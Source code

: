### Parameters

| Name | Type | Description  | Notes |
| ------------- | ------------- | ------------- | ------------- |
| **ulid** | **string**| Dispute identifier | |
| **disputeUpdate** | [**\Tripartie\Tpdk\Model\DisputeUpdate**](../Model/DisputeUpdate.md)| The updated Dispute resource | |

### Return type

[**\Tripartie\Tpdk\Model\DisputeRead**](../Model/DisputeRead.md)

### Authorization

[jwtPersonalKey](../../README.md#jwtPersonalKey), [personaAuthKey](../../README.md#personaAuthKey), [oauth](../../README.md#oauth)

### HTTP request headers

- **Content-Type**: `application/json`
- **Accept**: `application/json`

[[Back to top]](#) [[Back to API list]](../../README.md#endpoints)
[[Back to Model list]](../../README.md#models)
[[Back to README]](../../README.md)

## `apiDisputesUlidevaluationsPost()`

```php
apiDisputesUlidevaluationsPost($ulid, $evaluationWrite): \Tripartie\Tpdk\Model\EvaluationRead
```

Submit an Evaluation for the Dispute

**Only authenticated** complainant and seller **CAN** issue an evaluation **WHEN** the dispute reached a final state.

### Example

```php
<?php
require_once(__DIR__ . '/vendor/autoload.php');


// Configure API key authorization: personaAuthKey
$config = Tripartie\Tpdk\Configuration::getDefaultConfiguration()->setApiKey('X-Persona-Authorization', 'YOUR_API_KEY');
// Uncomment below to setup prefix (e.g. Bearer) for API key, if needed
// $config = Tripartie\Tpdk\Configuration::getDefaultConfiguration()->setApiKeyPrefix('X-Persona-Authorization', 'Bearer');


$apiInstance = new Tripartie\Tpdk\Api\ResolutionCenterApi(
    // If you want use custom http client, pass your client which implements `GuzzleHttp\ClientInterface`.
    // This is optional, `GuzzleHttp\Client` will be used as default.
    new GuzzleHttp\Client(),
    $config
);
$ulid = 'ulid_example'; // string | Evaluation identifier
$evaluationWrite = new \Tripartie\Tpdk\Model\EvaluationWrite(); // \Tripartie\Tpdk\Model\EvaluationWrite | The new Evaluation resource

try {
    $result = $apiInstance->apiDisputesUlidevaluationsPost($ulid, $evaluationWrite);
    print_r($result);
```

*What you need to do*
Write out the data again in full. Match it exactly.

*Task output*
Source code

:### Parameters

| Name | Type | Description  | Notes |
| ------------- | ------------- | ------------- | ------------- |
| **ulid** | **string**| Dispute identifier | |
| **disputeUpdate** | [**\Tripartie\Tpdk\Model\DisputeUpdate**](../Model/DisputeUpdate.md)| The updated Dispute resource | |

### Return type

[**\Tripartie\Tpdk\Model\DisputeRead**](../Model/DisputeRead.md)

### Authorization

[jwtPersonalKey](../../README.md#jwtPersonalKey), [personaAuthKey](../../README.md#personaAuthKey), [oauth](../../README.md#oauth)

### HTTP request headers

- **Content-Type**: `application/json`
- **Accept**: `application/json`

[[Back to top]](#) [[Back to API list]](../../README.md#endpoints)
[[Back to Model list]](../../README.md#models)
[[Back to README]](../../README.md)

## `apiDisputesUlidevaluationsPost()`

```php
apiDisputesUlidevaluationsPost($ulid, $evaluationWrite): \Tripartie\Tpdk\Model\EvaluationRead
```

Submit an Evaluation for the Dispute

**Only authenticated** complainant and seller **CAN** issue an evaluation **WHEN** the dispute reached a final state.

### Example

```php
<?php
require_once(__DIR__ . '/vendor/autoload.php');


// Configure API key authorization: personaAuthKey
$config = Tripartie\Tpdk\Configuration::getDefaultConfiguration()->setApiKey('X-Persona-Authorization', 'YOUR_API_KEY');
// Uncomment below to setup prefix (e.g. Bearer) for API key, if needed
// $config = Tripartie\Tpdk\Configuration::getDefaultConfiguration()->setApiKeyPrefix('X-Persona-Authorization', 'Bearer');


$apiInstance = new Tripartie\Tpdk\Api\ResolutionCenterApi(
    // If you want use custom http client, pass your client which implements `GuzzleHttp\ClientInterface`.
    // This is optional, `GuzzleHttp\Client` will be used as default.
    new GuzzleHttp\Client(),
    $config
);
$ulid = 'ulid_example'; // string | Evaluation identifier
$evaluationWrite = new \Tripartie\Tpdk\Model\EvaluationWrite(); // \Tripartie\Tpdk\Model\EvaluationWrite | The new Evaluation resource

try {
    $result = $apiInstance->apiDisputesUlidevaluationsPost($ulid, $evaluationWrite);
    print_r($result);
```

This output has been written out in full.